Le terme “DevOps” pâti de plusieurs significations étant donné qu’aucun académicien n’a, à l’heure où j’écris ces lignes, pu développer une définition unique au terme “DevOps”, mais nous pouvons toujours explorer l’histoire, l’éthymologie, et les différentes sources possibles de confusion.

Méthode ou outil ? Les dissonances entre la littérature thématique et la pratique en organisation sont courantes, il est vrai que “peu importe l’outil, c’est la pratique qui compte” mais il n’y a pas de pratique à l’échelle industrielle sans outil non plus.

Cet article tente de réconcilier les deux: si la boite à outils DevOps est un fruit de l’application d’une méthode qui s’appelle le TPS dans le domaine de l’informatique, cela n’empêche pas les organisation traditionnelles de bénéficier de la valeur ajouté de ces outils sans pour autant changer complètement de politique, au-delà du bon sens commun, compréhensible par tous.

Explications.

DevOps: abus de langage

Commençons donc par une brève élimination du principal abus de langage fait avec le mot “DevOps”. L’infame “fausse définition” qui sert de subsitut à un mot qu’on laisse amalgamer, qu’on délaisse et qu’on laisse salir, mais qui me tient tant à coeur.

Jusqu’au jour où, Alec Roy décide de lèver le voile sur LinkedIn, sur les abus fais du terme DevOps:

Ça ne veut SURTOUT PAS dire que le développeur a des compétences d'Ops (automatisation, monitoring de la production, etc.).

Ça ne veut SURTOUT PAS dire que l'ops doit savoir développer ou débugger en production si nécessaire.

Il a parfaitement raison, une personne qui cumule les compétences de dev et d’ops est un hacker selon la RFC1392.

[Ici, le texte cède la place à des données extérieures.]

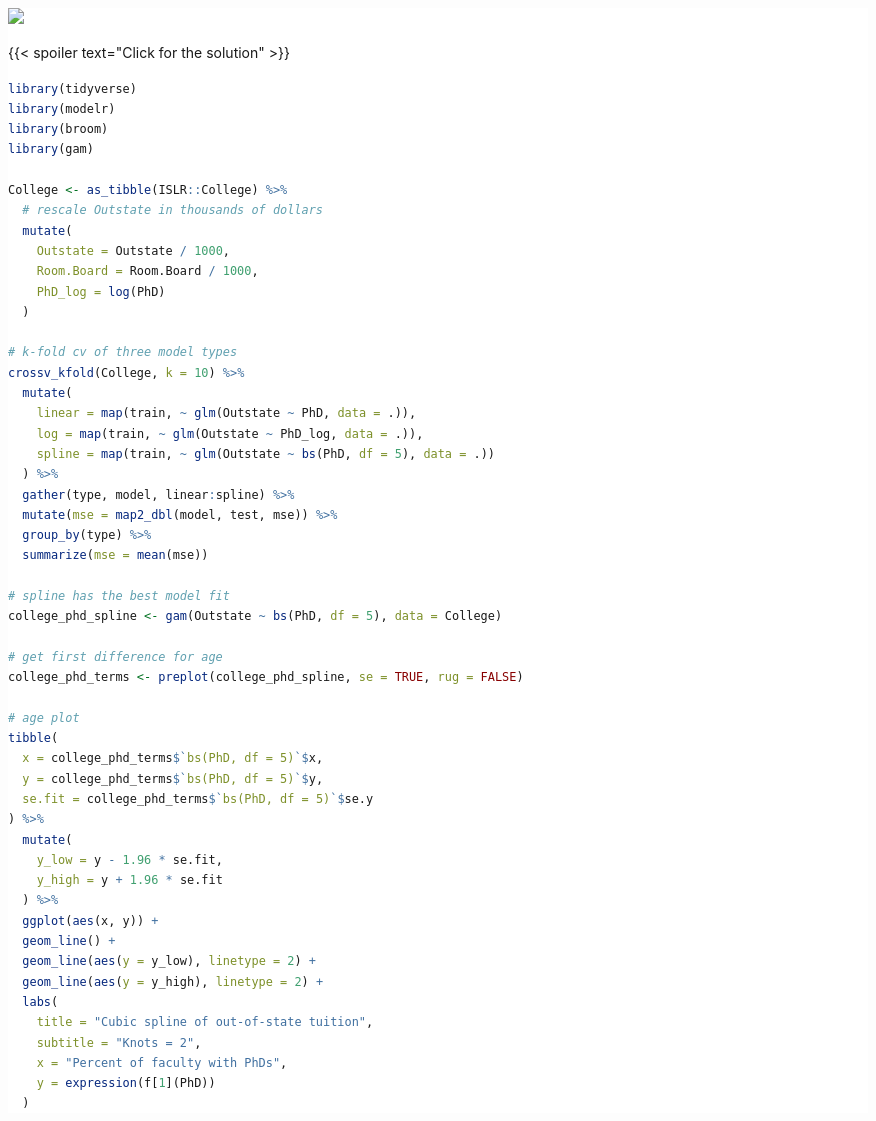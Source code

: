 <img src="{{< blogdown/postref >}}index_files/figure-html/exercise_bad-1.png" width="672" />

{{< spoiler text="Click for the solution" >}}


```r
library(tidyverse)
library(modelr)
library(broom)
library(gam)

College <- as_tibble(ISLR::College) %>%
  # rescale Outstate in thousands of dollars
  mutate(
    Outstate = Outstate / 1000,
    Room.Board = Room.Board / 1000,
    PhD_log = log(PhD)
  )

# k-fold cv of three model types
crossv_kfold(College, k = 10) %>%
  mutate(
    linear = map(train, ~ glm(Outstate ~ PhD, data = .)),
    log = map(train, ~ glm(Outstate ~ PhD_log, data = .)),
    spline = map(train, ~ glm(Outstate ~ bs(PhD, df = 5), data = .))
  ) %>%
  gather(type, model, linear:spline) %>%
  mutate(mse = map2_dbl(model, test, mse)) %>%
  group_by(type) %>%
  summarize(mse = mean(mse))

# spline has the best model fit
college_phd_spline <- gam(Outstate ~ bs(PhD, df = 5), data = College)

# get first difference for age
college_phd_terms <- preplot(college_phd_spline, se = TRUE, rug = FALSE)

# age plot
tibble(
  x = college_phd_terms$`bs(PhD, df = 5)`$x,
  y = college_phd_terms$`bs(PhD, df = 5)`$y,
  se.fit = college_phd_terms$`bs(PhD, df = 5)`$se.y
) %>%
  mutate(
    y_low = y - 1.96 * se.fit,
    y_high = y + 1.96 * se.fit
  ) %>%
  ggplot(aes(x, y)) +
  geom_line() +
  geom_line(aes(y = y_low), linetype = 2) +
  geom_line(aes(y = y_high), linetype = 2) +
  labs(
    title = "Cubic spline of out-of-state tuition",
    subtitle = "Knots = 2",
    x = "Percent of faculty with PhDs",
    y = expression(f[1](PhD))
  )
```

Vu qu’un dev dépend d’un ops, et qu’un ops dépend d’un dev, alors qu’un hacker ne dépend de personne, si vous cherchez quelqu’un qui ne dépend de personne dans le domaine alors vous cherchez un hacker.

Hacker ?!

J’imagine que vous pouvez aussi appeler ça “génie informatique” ou autre truc pompeux. Si vous cherchez “un virtuose de l’informatique qui se régale d’une compréhension intime des systèmes”, d’excellent sur le terrain des devs comme sur celui des ops alors vous vous dites “c’est un dev et aussi un ops donc ça doit être devops auto+mobile ça fait automobile” …

FAKE NEWS !!!

SURTOUT PAS comme dirait Alec.

Il va falloir se faire à l’idée qu’il n’y a pas vraiment de titre officiel en dehors du milieu !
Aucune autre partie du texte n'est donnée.